论文部分内容阅读
采用晶体相场模型模拟获得了平均晶粒尺寸从11.61—31.32nm的纳米晶组织,研究了单向拉伸过程纳米晶组织的强化规律的微观变形机理.模拟结果表明:晶粒转动、晶界迁移等晶间变形行为是纳米晶材料的主要微观变形方式,纳米晶尺寸减小,有利于晶粒转动,使屈服强度降低,显示出反霍尔-佩奇效应.当纳米晶较小时,变形量超过屈服点达到4%,位错运动开启,其对变形的直接贡献有限,主要通过改变晶界结构而影响变形行为,位错运动破坏三叉晶界,引发晶界弯曲,促进晶界迁移.随纳米晶增大,晶粒转动困难,出现晶界锯齿化并发射位错的现象.

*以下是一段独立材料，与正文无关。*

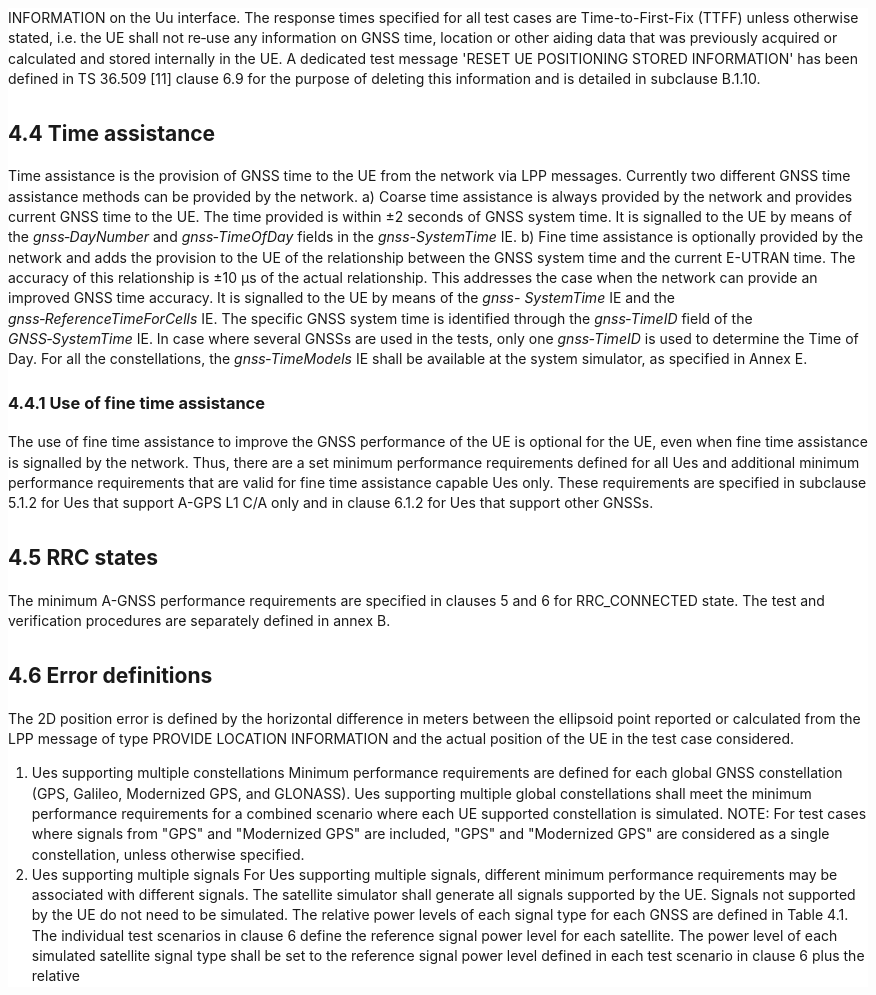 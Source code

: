 INFORMATION on the Uu interface. The response times specified for all test
cases are Time-to-First-Fix (TTFF) unless otherwise stated, i.e. the UE shall
not re‑use any information on GNSS time, location or other aiding data that
was previously acquired or calculated and stored internally in the UE. A
dedicated test message 'RESET UE POSITIONING STORED INFORMATION' has been
defined in TS 36.509 [11] clause 6.9 for the purpose of deleting this
information and is detailed in subclause B.1.10.
## 4.4 Time assistance
Time assistance is the provision of GNSS time to the UE from the network via
LPP messages. Currently two different GNSS time assistance methods can be
provided by the network.
a) Coarse time assistance is always provided by the network and provides
current GNSS time to the UE. The time provided is within ±2 seconds of GNSS
system time. It is signalled to the UE by means of the _gnss‑DayNumber_ and
_gnss‑TimeOfDay_ fields in the _gnss-SystemTime_ IE.
b) Fine time assistance is optionally provided by the network and adds the
provision to the UE of the relationship between the GNSS system time and the
current E-UTRAN time. The accuracy of this relationship is ±10 μs of the
actual relationship. This addresses the case when the network can provide an
improved GNSS time accuracy. It is signalled to the UE by means of the _gnss-
SystemTime_ IE and the _gnss‑ReferenceTimeForCells_ IE.
The specific GNSS system time is identified through the _gnss‑TimeID_ field of
the _GNSS‑SystemTime_ IE. In case where several GNSSs are used in the tests,
only one _gnss‑TimeID_ is used to determine the Time of Day. For all the
constellations, the _gnss‑TimeModels_ IE shall be available at the system
simulator, as specified in Annex E.
### 4.4.1 Use of fine time assistance
The use of fine time assistance to improve the GNSS performance of the UE is
optional for the UE, even when fine time assistance is signalled by the
network. Thus, there are a set minimum performance requirements defined for
all Ues and additional minimum performance requirements that are valid for
fine time assistance capable Ues only. These requirements are specified in
subclause 5.1.2 for Ues that support A-GPS L1 C/A only and in clause 6.1.2 for
Ues that support other GNSSs.
## 4.5 RRC states
The minimum A-GNSS performance requirements are specified in clauses 5 and 6
for RRC_CONNECTED state. The test and verification procedures are separately
defined in annex B.
## 4.6 Error definitions
The 2D position error is defined by the horizontal difference in meters
between the ellipsoid point reported or calculated from the LPP message of
type PROVIDE LOCATION INFORMATION and the actual position of the UE in the
test case considered.
  1. Ues supporting multiple constellations
Minimum performance requirements are defined for each global GNSS
constellation (GPS, Galileo, Modernized GPS, and GLONASS). Ues supporting
multiple global constellations shall meet the minimum performance requirements
for a combined scenario where each UE supported constellation is simulated.
NOTE: For test cases where signals from "GPS" and "Modernized GPS" are
included, "GPS" and "Modernized GPS" are considered as a single constellation,
unless otherwise specified.
  1. Ues supporting multiple signals
For Ues supporting multiple signals, different minimum performance
requirements may be associated with different signals. The satellite simulator
shall generate all signals supported by the UE. Signals not supported by the
UE do not need to be simulated. The relative power levels of each signal type
for each GNSS are defined in Table 4.1. The individual test scenarios in
clause 6 define the reference signal power level for each satellite. The power
level of each simulated satellite signal type shall be set to the reference
signal power level defined in each test scenario in clause 6 plus the relative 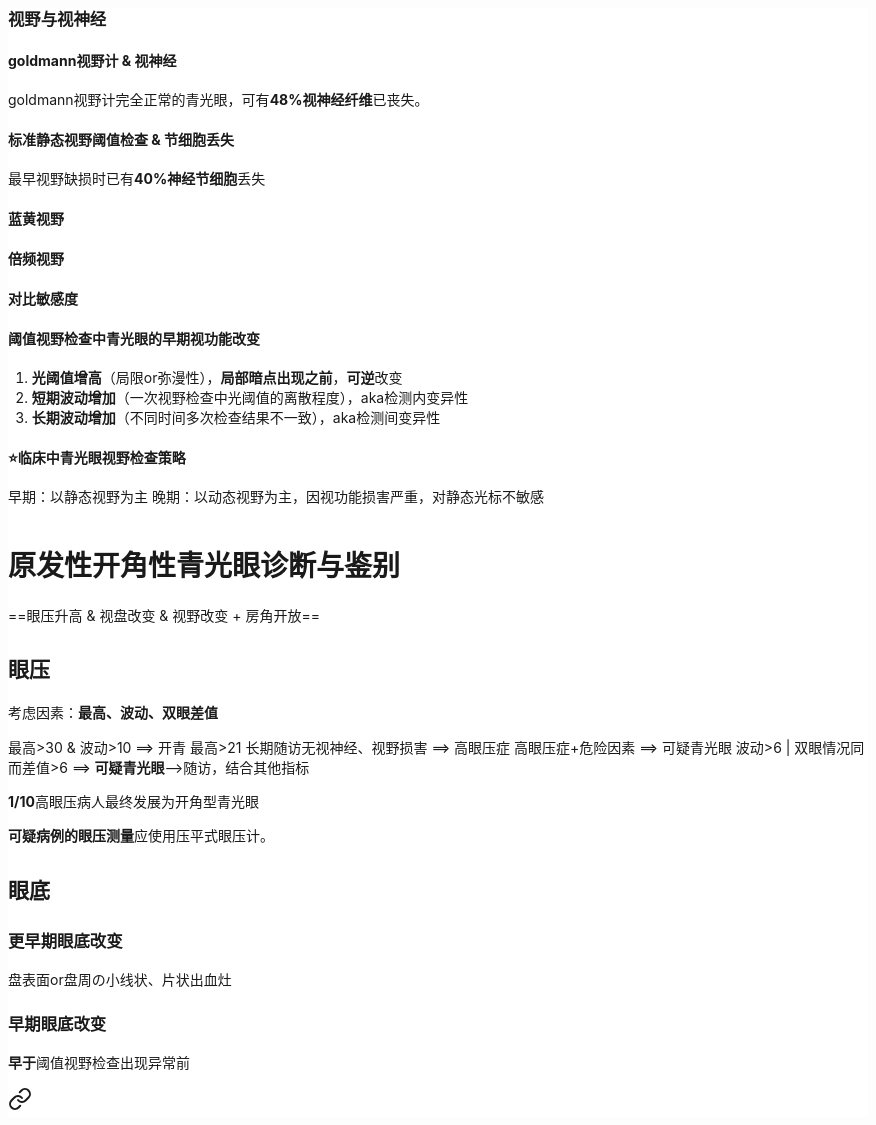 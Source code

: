 ### 视野与视神经
#### goldmann视野计 & 视神经
goldmann视野计完全正常的青光眼，可有**48%视神经纤维**已丧失。
#### 标准静态视野阈值检查 & 节细胞丢失
最早视野缺损时已有**40%神经节细胞**丢失

#### 蓝黄视野

#### 倍频视野

#### 对比敏感度

#### 阈值视野检查中青光眼的早期视功能改变
1. **光阈值增高**（局限or弥漫性），**局部暗点出现之前**，**可逆**改变
2. **短期波动增加**（一次视野检查中光阈值的离散程度），aka检测内变异性
3. **长期波动增加**（不同时间多次检查结果不一致），aka检测间变异性

#### ⭐临床中青光眼视野检查策略
早期：以静态视野为主
晚期：以动态视野为主，因视功能损害严重，对静态光标不敏感

# 原发性开角性青光眼诊断与鉴别
==眼压升高 & 视盘改变 & 视野改变 + 房角开放==

## 眼压
考虑因素：**最高、波动、双眼差值**

最高>30 & 波动>10 ==> 开青
最高>21
	长期随访无视神经、视野损害 ==> 高眼压症
	高眼压症+危险因素 ==> 可疑青光眼
	波动>6 | 双眼情况同而差值>6 ==> **可疑青光眼**-->随访，结合其他指标

**1/10**高眼压病人最终发展为开角型青光眼

**可疑病例的眼压测量**应使用压平式眼压计。
## 眼底
### 更早期眼底改变
盘表面or盘周の小线状、片状出血灶
### 早期眼底改变
**早于**阈值视野检查出现异常前

<div class="transclusion internal-embed is-loaded"><a class="markdown-embed-link" href="/Boxes/原发性开角型青光眼/#" aria-label="Open link"><svg xmlns="http://www.w3.org/2000/svg" width="24" height="24" viewBox="0 0 24 24" fill="none" stroke="currentColor" stroke-width="2" stroke-linecap="round" stroke-linejoin="round" class="svg-icon lucide-link"><path d="M10 13a5 5 0 0 0 7.54.54l3-3a5 5 0 0 0-7.07-7.07l-1.72 1.71"></path><path d="M14 11a5 5 0 0 0-7.54-.54l-3 3a5 5 0 0 0 7.07 7.07l1.71-1.71"></path></svg></a><div class="markdown-embed">
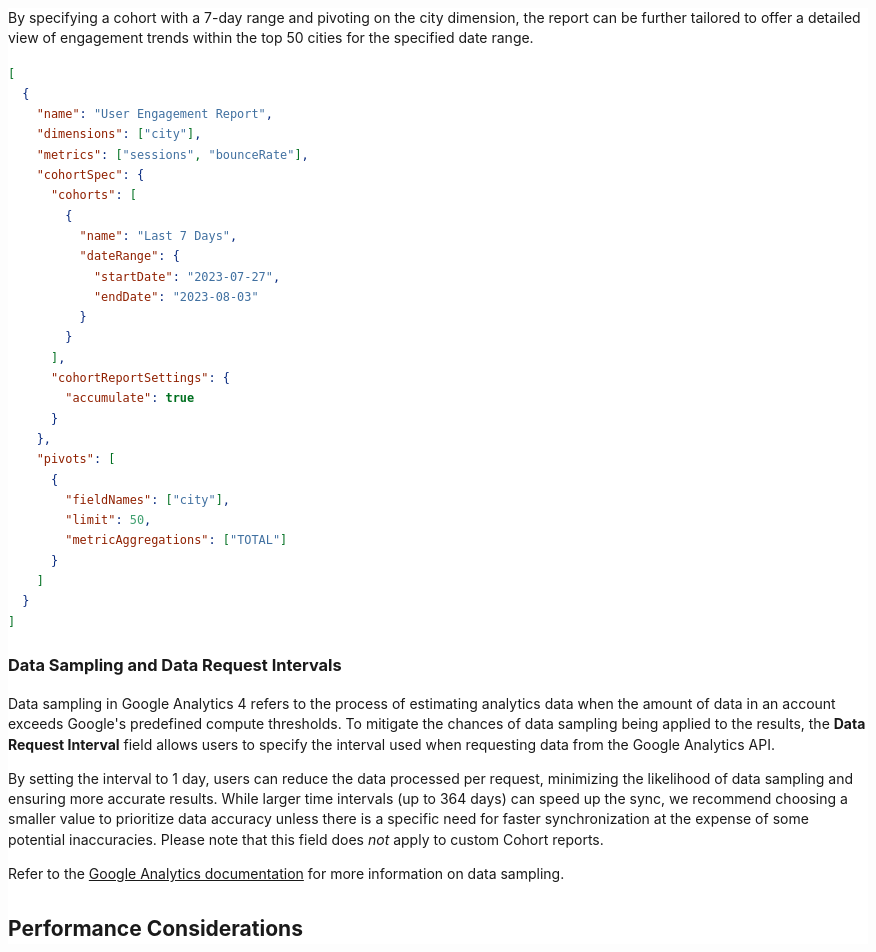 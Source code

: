 By specifying a cohort with a 7-day range and pivoting on the city dimension, the report can be further tailored to offer a detailed view of engagement trends within the top 50 cities for the specified date range.

```json
[
  {
    "name": "User Engagement Report",
    "dimensions": ["city"],
    "metrics": ["sessions", "bounceRate"],
    "cohortSpec": {
      "cohorts": [
        {
          "name": "Last 7 Days",
          "dateRange": {
            "startDate": "2023-07-27",
            "endDate": "2023-08-03"
          }
        }
      ],
      "cohortReportSettings": {
        "accumulate": true
      }
    },
    "pivots": [
      {
        "fieldNames": ["city"],
        "limit": 50,
        "metricAggregations": ["TOTAL"]
      }
    ]
  }
]
```

### Data Sampling and Data Request Intervals

Data sampling in Google Analytics 4 refers to the process of estimating analytics data when the amount of data in an account exceeds Google's predefined compute thresholds. To mitigate the chances of data sampling being applied to the results, the **Data Request Interval** field allows users to specify the interval used when requesting data from the Google Analytics API.

By setting the interval to 1 day, users can reduce the data processed per request, minimizing the likelihood of data sampling and ensuring more accurate results. While larger time intervals (up to 364 days) can speed up the sync, we recommend choosing a smaller value to prioritize data accuracy unless there is a specific need for faster synchronization at the expense of some potential inaccuracies. Please note that this field does _not_ apply to custom Cohort reports.

Refer to the [Google Analytics documentation](https://support.google.com/analytics/answer/13331292?sjid=10678419627000327283) for more information on data sampling.

## Performance Considerations
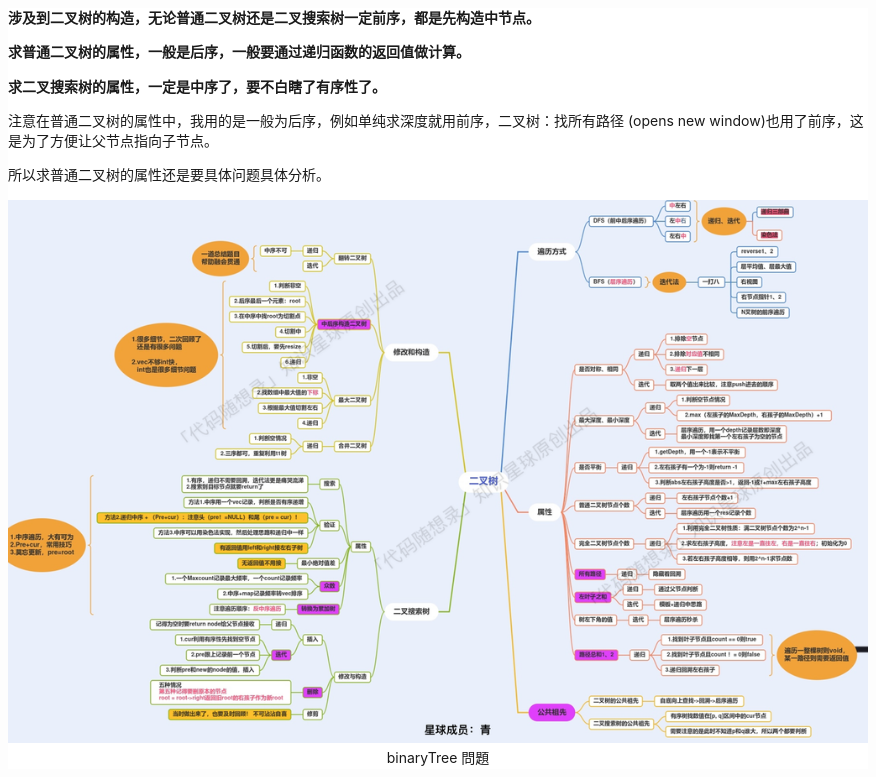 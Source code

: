 **涉及到二叉树的构造，无论普通二叉树还是二叉搜索树一定前序，都是先构造中节点。**

**求普通二叉树的属性，一般是后序，一般要通过递归函数的返回值做计算。**

**求二叉搜索树的属性，一定是中序了，要不白瞎了有序性了。**

注意在普通二叉树的属性中，我用的是一般为后序，例如单纯求深度就用前序，二叉树：找所有路径 (opens new window)也用了前序，这是为了方便让父节点指向子节点。

所以求普通二叉树的属性还是要具体问题具体分析。

<p align="center">
  <img src="binaryTree.png" alt="二叉樹" />
  <br/>
   binaryTree 問題
</p>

The crystal phase field model was used to simulate the nanocrystalline structure with the average grain size ranging from 11.61-31.32nm. The microscopic deformation mechanism of nanocrystalline microstructure under uniaxial tension was studied. The simulation results show that the grain growth, Migration and other intergranular deformation behavior is the main micro-deformation of nanocrystalline materials, nanocrystalline size decreases, is conducive to the grain rotation, the yield strength decreased, showing the inverse Hall-Peyt effect.When the nanocrystalline smaller, the deformation The amount exceeds 4% of the yield point and the dislocation motion is on. Its direct contribution to the deformation is limited. The deformation behavior is mainly affected by changing the grain boundary structure. The dislocation movement destroys the trigeminal grain boundary, causing grain boundary bending and promoting grain boundary migration. With the increase of nanocrystals, the grains are difficult to rotate, and the phenomenon of grain boundaries jagged and dislocated occurs.